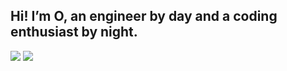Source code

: ## Hi! I’m O, an engineer by day and a coding enthusiast by night.

<picture>
  <source
    srcset="https://github-readme-stats.vercel.app/api?username=oMaN-Rod&show_icons=true&theme=dark&rank_icon=github&border_color=222"
    media="(prefers-color-scheme: dark), (prefers-color-scheme: no-preference)"
  />
  <source
    srcset="https://github-readme-stats.vercel.app/api?username=oMaN-Rod&show_icons=true&rank_icon=github&border_color=c8c8c8"
    media="(prefers-color-scheme: light)"
  />
  <img src="https://github-readme-stats.vercel.app/api?username=oMaN-Rod&show_icons=true&rank_icon=github" />
</picture>

<picture>
  <source
    srcset="https://github-readme-stats.vercel.app/api/top-langs/?username=oMaN-Rod&langs_count=12&show_icons=true&layout=compact&theme=dark&border_color=222"
    media="(prefers-color-scheme: dark), (prefers-color-scheme: no-preference)"
  />
  <source
    srcset="https://github-readme-stats.vercel.app/api/top-langs/?username=oMaN-Rod&langs_count=12&show_icons=true&layout=compact&border_color=c8c8c8"
    media="(prefers-color-scheme: light)"
  />
  <img src="https://github-readme-stats.vercel.app/api/top-langs/?username=oMaN-Rod&langs_count=12&show_icons=true&layout=compact" />
</picture>
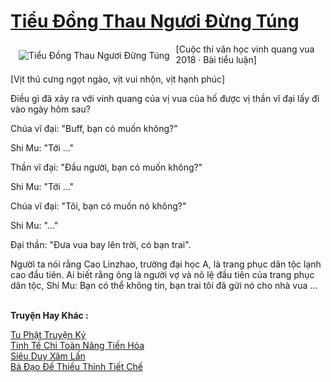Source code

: <a href="https://truyentiki.com/tieu-dong-thau-nguoi-dung-tung.31724/" title="Tiểu Đồng Thau Ngươi Đừng Túng"><h1>Tiểu Đồng Thau Ngươi Đừng Túng</h1></a><div style="display:table"><img align="right" style="float: left; padding: 10px;" src="https://truyentiki.com/a/img/str/src/31724.jpg" alt="Tiểu Đồng Thau Ngươi Đừng Túng">[Cuộc thi văn học vinh quang vua 2018 · Bài tiểu luận] <p></p> [Vịt thú cưng ngọt ngào, vịt vui nhộn, vịt hạnh phúc] <p></p> Điều gì đã xảy ra với vinh quang của vị vua của hố được vị thần vĩ đại lấy đi vào ngày hôm sau? <p></p> Chúa vĩ đại: "Buff, bạn có muốn không?" <p></p> Shi Mu: "Tới ..." <p></p> Thần vĩ đại: "Đầu người, bạn có muốn không?" <p></p> Shi Mu: "Tới ..." <p></p> Chúa vĩ đại: "Tôi, bạn có muốn nó không?" <p></p> Shi Mu: "..." <p></p> Đại thần: "Đưa vua bay lên trời, có bạn trai". <p></p> Người ta nói rằng Cao Linzhao, trường đại học A, là trang phục dân tộc lạnh cao đầu tiên. Ai biết rằng ông là người vợ và nô lệ đầu tiên của trang phục dân tộc, Shi Mu: Bạn có thể không tin, bạn trai tôi đã gửi nó cho nhà vua ...</div><p><br><b>Truyện Hay Khác :</b></p><a href="https://truyentiki.com/tu-phat-truyen-ky.31723/" alt="Tu Phật Truyện Ký">Tu Phật Truyện Ký</a><br/><a href="https://truyentiki.wordpress.com/2020/06/08/tinh-te-chi-toan-nang-tien-hoa/" alt="Tinh Tế Chi Toàn Năng Tiến Hóa">Tinh Tế Chi Toàn Năng Tiến Hóa</a><br/><a href="https://github.com/nownovels/topcv/tree/master/truyenhay/31741/README.md" alt="Siêu Duy Xâm Lấn">Siêu Duy Xâm Lấn</a><br/><a href="https://github.com/nownovels/topcv/tree/master/truyenhay/31992/README.md" alt="Bá Đạo Đế Thiếu Thỉnh Tiết Chế">Bá Đạo Đế Thiếu Thỉnh Tiết Chế</a><br/>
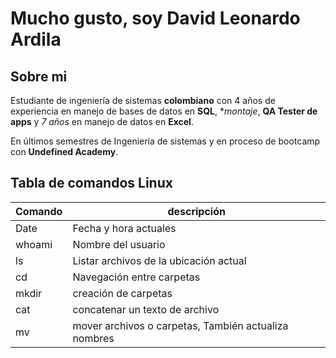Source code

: <!--
**LeoArdila94/LeoArdila94** is a ✨ _special_ ✨ repository because its `README.md` (this file) appears on your GitHub profile.

Here are some ideas to get you started:

- 🔭 I’m currently working on ...
- 🌱 I’m currently learning ...
- 👯 I’m looking to collaborate on ...
- 🤔 I’m looking for help with ...
- 💬 Ask me about ...
- 📫 How to reach me: ...
- 😄 Pronouns: ...
- ⚡ Fun fact: ...
-->


# Mucho gusto, soy David Leonardo Ardila

## Sobre mi

Estudiante de ingeniería de sistemas **colombiano** con 4 años de experiencia en manejo de bases de datos en **SQL**, **montaje*, **QA Tester de apps** y *7 años* en manejo de datos en **Excel**. 

En últimos semestres de Ingeniería de sistemas y en proceso de bootcamp con **Undefined Academy**.

## Tabla de comandos Linux

 |Comando|descripción|
 |-------|-----------|
 |Date|Fecha y hora actuales|
 |whoami|Nombre del usuario|
 |ls|Listar archivos de la ubicación actual|
 |cd|Navegación entre carpetas|
 |mkdir|creación de carpetas|
 |cat|concatenar un texto de archivo|
 |mv|mover archivos o carpetas, También actualiza nombres|
 
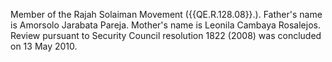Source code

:  Member of the Rajah Solaiman Movement ({{QE.R.128.08}}.). Father's name is 
Amorsolo Jarabata Pareja. Mother's name is Leonila Cambaya Rosalejos. Review 
pursuant to Security Council resolution 1822 (2008) was concluded on 13 May 
2010. 
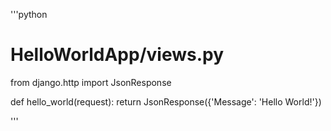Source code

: '''python
# HelloWorldApp/views.py
from django.http import JsonResponse

def hello_world(request):
    return JsonResponse({'Message': 'Hello World!'})

'''

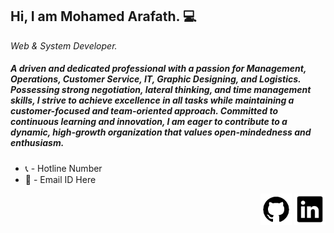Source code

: ## Hi, I am Mohamed Arafath. 💻
*Web & System Developer.*
##### A driven and dedicated professional with a passion for Management, Operations, Customer Service, IT, Graphic Designing, and Logistics. Possessing strong negotiation, lateral thinking, and time management skills, I strive to achieve excellence in all tasks while maintaining a customer-focused and team-oriented approach. Committed to continuous learning and innovation, I am eager to contribute to a dynamic, high-growth organization that values open-mindedness and enthusiasm.

- 📞 - Hotline Number  
- 💬 - Email ID Here


<div align="right">
  
[<img height=50 alt="Get it on GitHub" src="img/github.gif"/>](https://github.com/DevArafath/)
[<img height=50 alt="Get it on GitHub" src="img/linkedin.gif"/>](https://github.com/DevArafath/)

#


<!--
Welcome to my profile
Here are some ideas to get you started:

- 🔭 I’m currently working on ...
- 🌱 I’m currently learning ...
- 👯 I’m looking to collaborate on ...
- 🤔 I’m looking for help with ...
- 💬 Ask me about ...
- 📫 How to reach me: ...
- 😄 Pronouns: ...
- ⚡ Fun fact: ...
-->
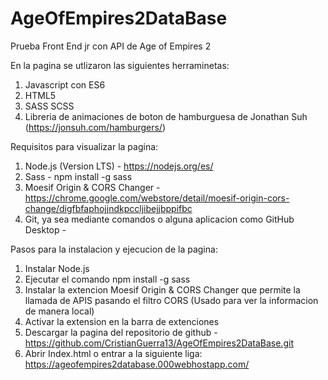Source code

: # AgeOfEmpires2DataBase
Prueba Front End jr con API de Age of Empires 2

En la pagina se utlizaron las siguientes herraminetas:
1. Javascript con ES6
2. HTML5
3. SASS SCSS
4. Libreria de animaciones de boton de hamburguesa de Jonathan Suh (https://jonsuh.com/hamburgers/)

Requisitos para visualizar la pagina:
1. Node.js (Version LTS) - https://nodejs.org/es/
2. Sass - npm install -g sass
3. Moesif Origin & CORS Changer - https://chrome.google.com/webstore/detail/moesif-origin-cors-change/digfbfaphojjndkpccljibejjbppifbc
4. Git, ya sea mediante comandos o alguna aplicacion como GitHub Desktop -

Pasos para la instalacion y ejecucion de la pagina:
1. Instalar Node.js
2. Ejecutar el comando npm install -g sass
3. Instalar la extencion Moesif Origin & CORS Changer que permite la llamada de APIS pasando el filtro CORS (Usado para ver la informacion de manera local)
4. Activar la extension en la barra de extenciones
5. Descargar la pagina del repositorio de github - https://github.com/CristianGuerra13/AgeOfEmpires2DataBase.git
6. Abrir Index.html o entrar a la siguiente liga: https://ageofempires2database.000webhostapp.com/
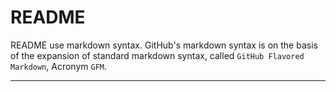 README
======
README use markdown syntax. GitHub's markdown syntax is on the basis of the
expansion of standard markdown syntax, called `GitHub Flavored Markdown`, Acronym
`GFM`.

****
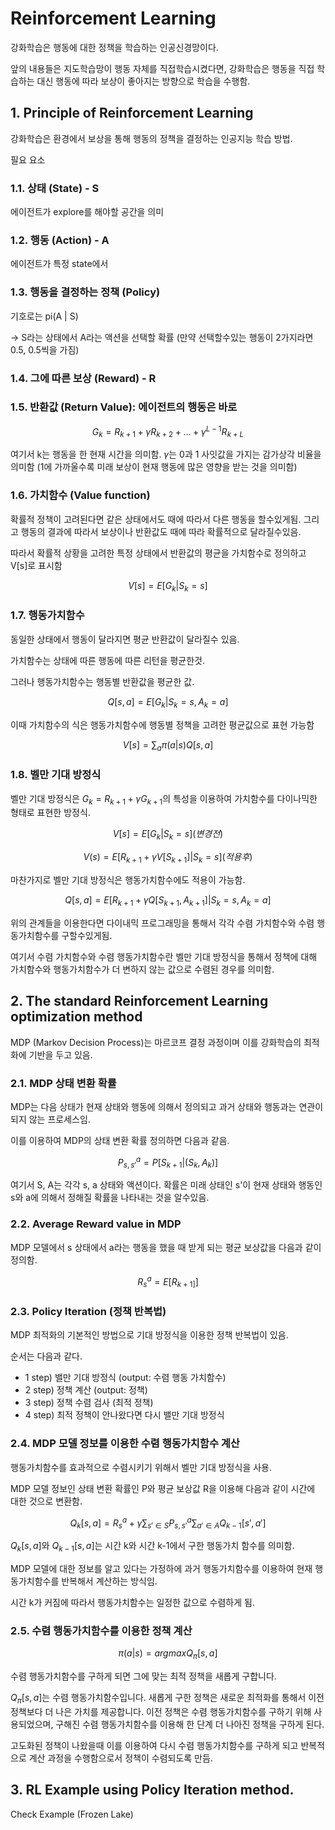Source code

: # Reinforcement Learning

강화학습은 행동에 대한 정책을 학습하는 인공신경망이다.

앞의 내용들은 지도학습망이 행동 자체를 직접학습시켰다면, 강화학습은 행동을 직접 학습하는 대신 행동에 따라 보상이 좋아지는 방향으로 학습을 수행함.

## 1. Principle of Reinforcement Learning

강화학습은 환경에서 보상을 통해 행동의 정책을 결정하는 인공지능 학습 방법.

필요 요소

### 1.1. 상태 (State) - S

에이전트가 explore를 해야할 공간을 의미

### 1.2. 행동 (Action) - A

에이전트가 특정 state에서  

### 1.3. 행동을 결정하는 정책 (Policy) 

기호로는 pi(A | S)

-> S라는 상태에서 A라는 액션을 선택할 확률 (만약 선택할수있는 행동이 2가지라면 0.5, 0.5씩을 가짐)

### 1.4. 그에 따른 보상 (Reward) - R

### 1.5. 반환값 (Return Value): 에이전트의 행동은 바로

$$G_k = R_{k+1} + \gamma R_{k+2} + ... + \gamma^{L-1}R_{k+L}$$

여기서 k는 행동을 한 현재 시간을 의미함. $\gamma$는 0과 1 사잇값을 가지는 감가상각 비율을 의미함 (1에 가까울수록 미래 보상이 현재 행동에 많은 영향을 받는 것을 의미함)

### 1.6. 가치함수 (Value function)

확률적 정책이 고려된다면 같은 상태에서도 때에 따라서 다른 행동을 할수있게됨. 그리고 행동의 결과에 따라서 보상이나 반환값도 때에 따라 확률적으로 달라질수있음.

따라서 확률적 상황을 고려한 특정 상태에서 반환값의 평균을 가치함수로 정의하고 V[s]로 표시함

$$V[s] = E[G_{k}|S_{k}=s]$$

### 1.7. 행동가치함수

동일한 상태에서 행동이 달라지면 평균 반환값이 달라질수 있음.

가치함수는 상태에 따른 행동에 따른 리턴을 평균한것.

그러나 행동가치함수는 행동별 반환값을 평균한 값.

$$Q[s, a] = E[G_{k}|S_{k}=s, A_k = a]$$

이때 가치함수의 식은 행동가치함수에 행동별 정책을 고려한 평균값으로 표현 가능함

$$V[s] = \sum_a \pi(a|s)Q[s, a]$$

### 1.8. 벨만 기대 방정식

벨만 기대 방정식은 $G_k = R_{k+1} + \gamma G_{k+1}$의 특성을 이용하여 가치함수를 다이나믹한 형태로 표현한 방정식.

$$V[s] = E[G_{k}|S_{k}=s] (변경전)$$

$$V(s) = E[R_{k+1} + \gamma V[S_{k+1}]|S_k = s] (적용후) $$

마찬가지로 벨만 기대 방정식은 행동가치함수에도 적용이 가능함.

$$Q[s, a] = E[R_{k+1} + \gamma Q[S_{k+1}, A_{k+1}]|S_{k}=s, A_k = a]$$

위의 관계들을 이용한다면 다이내믹 프로그래밍을 통해서 각각 수렴 가치함수와 수렴 행동가치함수를 구할수있게됨.

여기서 수렴 가치함수와 수렴 행동가치함수란 벨만 기대 방정식을 통해서 정책에 대해 가치함수와 행동가치함수가 더 변하지 않는 값으로 수렴된 경우를 의미함.

## 2. The standard Reinforcement Learning optimization method

MDP (Markov Decision Process)는 마르코프 결정 과정이며 이를 강화학습의 최적화에 기반을 두고 있음.

### 2.1. MDP 상태 변환 확률

MDP는 다음 상태가 현재 상태와 행동에 의해서 정의되고 과거 상태와 행동과는 연관이 되지 않는 프로세스임.

이를 이용하여 MDP의 상태 변환 확률 정의하면 다음과 같음.

$$P_{s, s'}^a=P[S_{k+1}|(S_k, A_k)]$$

여기서 S, A는 각각 s, a 상태와 액션이다. 확률은 미래 상태인 s'이 현재 상태와 행동인 s와 a에 의해서 정해질 확률을 나타내는 것을 알수있음.

### 2.2. Average Reward value in MDP

MDP 모델에서 s 상태에서 a라는 행동을 했을 때 받게 되는 평균 보상값을 다음과 같이 정의함.

$$R_{s}^a=E[R_{k+1]}]$$


### 2.3. Policy Iteration (정책 반복법)

MDP 최적화의 기본적인 방법으로 기대 방정식을 이용한 정책 반복법이 있음.

순서는 다음과 같다.

- 1 step) 밸만 기대 방정식 (output: 수렴 행동 가치함수)
- 2 step) 정책 계산 (output: 정책)
- 3 step) 정책 수렴 검사 (최적 정책)
- 4 step) 최적 정책이 안나왔다면 다시 밸만 기대 방정식

### 2.4. MDP 모델 정보를 이용한 수렴 행동가치함수 계산

행동가치함수를 효과적으로 수렴시키기 위해서 벨만 기대 방정식을 사용.

MDP 모델 정보인 상태 변환 확률인 P와 평균 보상값 R을 이용해 다음과 같이 시간에 대한 것으로 변환함.

$$Q_k[s, a]=R_{s}^a + \gamma \sum_{s'\in S}P_{s, s'}^a \sum_{a' \in A}Q_{k-1}[s', a'] $$

$Q_k[s, a]$와 $Q_{k-1}[s, a]$는 시간 k와 시간 k-1에서 구한 행동가치 함수를 의미함.

MDP 모델에 대한 정보를 알고 있다는 가정하에 과거 행동가치함수를 이용하여 현재 행동가치함수를 반복해서 계산하는 방식임.

시간 k가 커짐에 따라서 행동가치함수는 일정한 값으로 수렴하게 됨.

### 2.5. 수렴 행동가치함수를 이용한 정책 계산

$$\pi(a|s)=argmax Q_{\pi}[s,a]$$

수렴 행동가치함수를 구하게 되면 그에 맞는 최적 정책을 새롭게 구합니다.

$Q_{\pi}[s,a]$는 수렴 행동가치함수입니다. 새롭게 구한 정책은 새로운 최적화를 통해서 이전 정책보다 더 나은 가치를 제공합니다. 이전 정책은 수렴 행동가치함수를 구하기 위해 사용되었으며, 구해진 수렴 행동가치함수를 이용해 한 단계 더 나아진 정책을 구하게 된다.

고도화된 정책이 나왔을때 이를 이용하여 다시 수렴 행동가치함수를 구하게 되고 반복적으로 계산 과정을 수행함으로서 정책이 수렴되도록 만듬.

## 3. RL Example using Policy Iteration method.

Check Example (Frozen Lake)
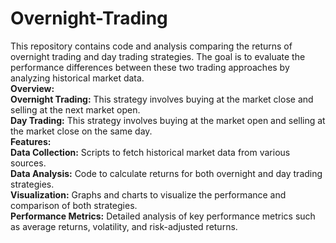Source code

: # Overnight-Trading
This repository contains code and analysis comparing the returns of overnight trading and day trading strategies. The goal is to evaluate the performance differences between these two trading approaches by analyzing historical market data.
<br>
**Overview:**
<br>
**Overnight Trading:** This strategy involves buying at the market close and selling at the next market open.
<br>
**Day Trading:** This strategy involves buying at the market open and selling at the market close on the same day.
<br>
**Features:**
<br>
**Data Collection:** Scripts to fetch historical market data from various sources.
<br>
**Data Analysis:** Code to calculate returns for both overnight and day trading strategies.
<br>
**Visualization:** Graphs and charts to visualize the performance and comparison of both strategies.
<br>
**Performance Metrics:** Detailed analysis of key performance metrics such as average returns, volatility, and risk-adjusted returns.
<br>
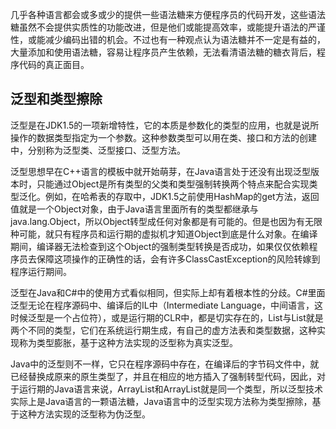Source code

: 几乎各种语言都会或多或少的提供一些语法糖来方便程序员的代码开发，这些语法糖虽然不会提供实质性的功能改进，但是他们或能提高效率，或能提升语法的严谨性，或能减少编码出错的机会。不过也有一种观点认为语法糖并不一定是有益的，大量添加和使用语法糖，容易让程序员产生依赖，无法看清语法糖的糖衣背后，程序代码的真正面目。
## 泛型和类型擦除
泛型是在JDK1.5的一项新增特性，它的本质是参数化的类型的应用，也就是说所操作的数据类型指定为一个参数。这种参数类型可以用在类、接口和方法的创建中，分别称为泛型类、泛型接口、泛型方法。

泛型思想早在C++语言的模板中就开始萌芽，在Java语言处于还没有出现泛型版本时，只能通过Object是所有类型的父类和类型强制转换两个特点来配合实现类型泛化。例如，在哈希表的存取中，JDK1.5之前使用HashMap的get方法，返回值就是一个Object对象，由于Java语言里面所有的类型都继承与java.lang.Object，所以Object转型成任何对象都是有可能的。但是也因为有无限种可能，就只有程序员和运行期的虚拟机才知道Object到底是什么对象。在编译期间，编译器无法检查到这个Object的强制类型转换是否成功，如果仅仅依赖程序员去保障这项操作的正确性的话，会有许多ClassCastException的风险转嫁到程序运行期间。

泛型在Java和C#中的使用方式看似相同，但实际上却有着根本性的分歧。C#里面泛型无论在程序源码中、编译后的IL中（Intermediate Language，中间语言，这时候泛型是一个占位符），或是运行期的CLR中，都是切实存在的，List<int>与List<String>就是两个不同的类型，它们在系统运行期生成，有自己的虚方法表和类型数据，这种实现称为类型膨胀，基于这种方法实现的泛型称为真实泛型。

Java中的泛型则不一样，它只在程序源码中存在，在编译后的字节码文件中，就已经替换成原来的原生类型了，并且在相应的地方插入了强制转型代码，因此，对于运行期的Java语言来说，ArrayList<Integer>和ArrayList<String>就是同一个类型，所以泛型技术实际上是Java语言的一颗语法糖，Java语言中的泛型实现方法称为类型擦除，基于这种方法实现的泛型称为伪泛型。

◆ ◆ ◆ ◆

- _Description of the task_
If a picture sits between the line containing "##### A driven" and the line containing "2. Sass - npm install -g sass", leave it out, and return the lines of that range above exactly, both ends included.

- _Task response_
##### A driven and dedicated professional with a passion for Management, Operations, Customer Service, IT, Graphic Designing, and Logistics. Possessing strong negotiation, lateral thinking, and time management skills, I strive to achieve excellence in all tasks while maintaining a customer-focused and team-oriented approach. Committed to continuous learning and innovation, I am eager to contribute to a dynamic, high-growth organization that values open-mindedness and enthusiasm.

- 📞 - Hotline Number  
- 💬 - Email ID Here


<div align="right">
  
[<img height=50 alt="Get it on GitHub" src="img/github.gif"/>](https://github.com/DevArafath/)
[<img height=50 alt="Get it on GitHub" src="img/linkedin.gif"/>](https://github.com/DevArafath/)

#


<!--
Welcome to my profile
Here are some ideas to get you started:

- 🔭 I’m currently working on ...
- 🌱 I’m currently learning ...
- 👯 I’m looking to collaborate on ...
- 🤔 I’m looking for help with ...
- 💬 Ask me about ...
- 📫 How to reach me: ...
- 😄 Pronouns: ...
- ⚡ Fun fact: ...
-->
Source code

: # AgeOfEmpires2DataBase
Prueba Front End jr con API de Age of Empires 2

En la pagina se utlizaron las siguientes herraminetas:
1. Javascript con ES6
2. HTML5
3. SASS SCSS
4. Libreria de animaciones de boton de hamburguesa de Jonathan Suh (https://jonsuh.com/hamburgers/)

Requisitos para visualizar la pagina:
1. Node.js (Version LTS) - https://nodejs.org/es/
2. Sass - npm install -g sass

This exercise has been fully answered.